EXERCISE INSTRUCTIONS
The lines wanted run from the first one below through the one with "Broadband Engine Registers". Return them exactly.

STORED DATA

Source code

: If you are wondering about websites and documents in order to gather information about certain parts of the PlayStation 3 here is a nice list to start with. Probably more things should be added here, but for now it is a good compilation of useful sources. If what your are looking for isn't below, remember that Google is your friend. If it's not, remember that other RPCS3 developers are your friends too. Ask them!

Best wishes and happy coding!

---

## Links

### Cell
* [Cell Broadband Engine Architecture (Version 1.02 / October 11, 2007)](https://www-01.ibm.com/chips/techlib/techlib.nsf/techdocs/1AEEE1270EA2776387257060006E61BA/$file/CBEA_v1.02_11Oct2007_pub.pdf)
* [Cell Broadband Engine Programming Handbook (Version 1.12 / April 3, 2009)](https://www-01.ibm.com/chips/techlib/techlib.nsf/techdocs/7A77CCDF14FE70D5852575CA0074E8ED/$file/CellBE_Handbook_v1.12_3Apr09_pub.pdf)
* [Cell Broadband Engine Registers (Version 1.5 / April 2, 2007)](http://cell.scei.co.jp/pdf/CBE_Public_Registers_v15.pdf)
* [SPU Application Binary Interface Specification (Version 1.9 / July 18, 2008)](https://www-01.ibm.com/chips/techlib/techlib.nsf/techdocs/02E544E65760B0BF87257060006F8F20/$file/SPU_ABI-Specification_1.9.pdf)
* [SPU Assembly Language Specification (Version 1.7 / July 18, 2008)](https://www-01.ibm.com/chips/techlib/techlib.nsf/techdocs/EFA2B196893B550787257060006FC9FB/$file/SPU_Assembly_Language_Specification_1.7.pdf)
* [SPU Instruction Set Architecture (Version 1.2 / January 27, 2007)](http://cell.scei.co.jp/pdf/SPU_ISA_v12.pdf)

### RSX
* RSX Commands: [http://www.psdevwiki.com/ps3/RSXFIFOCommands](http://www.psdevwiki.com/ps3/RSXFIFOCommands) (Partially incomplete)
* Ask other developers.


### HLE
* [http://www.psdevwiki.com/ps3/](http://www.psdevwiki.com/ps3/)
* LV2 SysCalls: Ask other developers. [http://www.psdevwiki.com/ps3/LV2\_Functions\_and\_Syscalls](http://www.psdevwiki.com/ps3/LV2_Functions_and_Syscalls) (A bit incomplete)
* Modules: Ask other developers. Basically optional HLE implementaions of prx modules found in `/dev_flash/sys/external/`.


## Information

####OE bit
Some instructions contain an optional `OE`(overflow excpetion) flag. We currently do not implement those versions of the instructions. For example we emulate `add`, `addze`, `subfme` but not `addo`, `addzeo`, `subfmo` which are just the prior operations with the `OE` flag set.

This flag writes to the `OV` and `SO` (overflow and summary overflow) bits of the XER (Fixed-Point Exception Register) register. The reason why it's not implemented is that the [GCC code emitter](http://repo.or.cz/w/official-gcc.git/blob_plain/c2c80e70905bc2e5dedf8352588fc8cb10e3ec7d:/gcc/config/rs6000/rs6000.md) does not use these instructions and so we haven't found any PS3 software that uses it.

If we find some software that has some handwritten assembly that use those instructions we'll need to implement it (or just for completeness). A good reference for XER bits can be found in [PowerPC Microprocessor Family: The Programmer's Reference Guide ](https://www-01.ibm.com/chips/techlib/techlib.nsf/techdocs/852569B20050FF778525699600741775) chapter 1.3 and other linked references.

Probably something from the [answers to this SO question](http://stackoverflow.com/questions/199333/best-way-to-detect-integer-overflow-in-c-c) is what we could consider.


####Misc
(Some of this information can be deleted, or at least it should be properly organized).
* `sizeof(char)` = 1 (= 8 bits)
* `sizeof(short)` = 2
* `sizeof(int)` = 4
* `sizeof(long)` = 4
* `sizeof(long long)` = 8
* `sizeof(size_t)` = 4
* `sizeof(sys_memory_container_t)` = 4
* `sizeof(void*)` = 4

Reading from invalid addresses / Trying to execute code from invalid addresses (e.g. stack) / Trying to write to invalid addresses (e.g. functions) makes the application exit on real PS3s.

ANSWER TO THE PROBLEM
Source code

: If you are wondering about websites and documents in order to gather information about certain parts of the PlayStation 3 here is a nice list to start with. Probably more things should be added here, but for now it is a good compilation of useful sources. If what your are looking for isn't below, remember that Google is your friend. If it's not, remember that other RPCS3 developers are your friends too. Ask them!

Best wishes and happy coding!

---

## Links

### Cell
* [Cell Broadband Engine Architecture (Version 1.02 / October 11, 2007)](https://www-01.ibm.com/chips/techlib/techlib.nsf/techdocs/1AEEE1270EA2776387257060006E61BA/$file/CBEA_v1.02_11Oct2007_pub.pdf)
* [Cell Broadband Engine Programming Handbook (Version 1.12 / April 3, 2009)](https://www-01.ibm.com/chips/techlib/techlib.nsf/techdocs/7A77CCDF14FE70D5852575CA0074E8ED/$file/CellBE_Handbook_v1.12_3Apr09_pub.pdf)
* [Cell Broadband Engine Registers (Version 1.5 / April 2, 2007)](http://cell.scei.co.jp/pdf/CBE_Public_Registers_v15.pdf)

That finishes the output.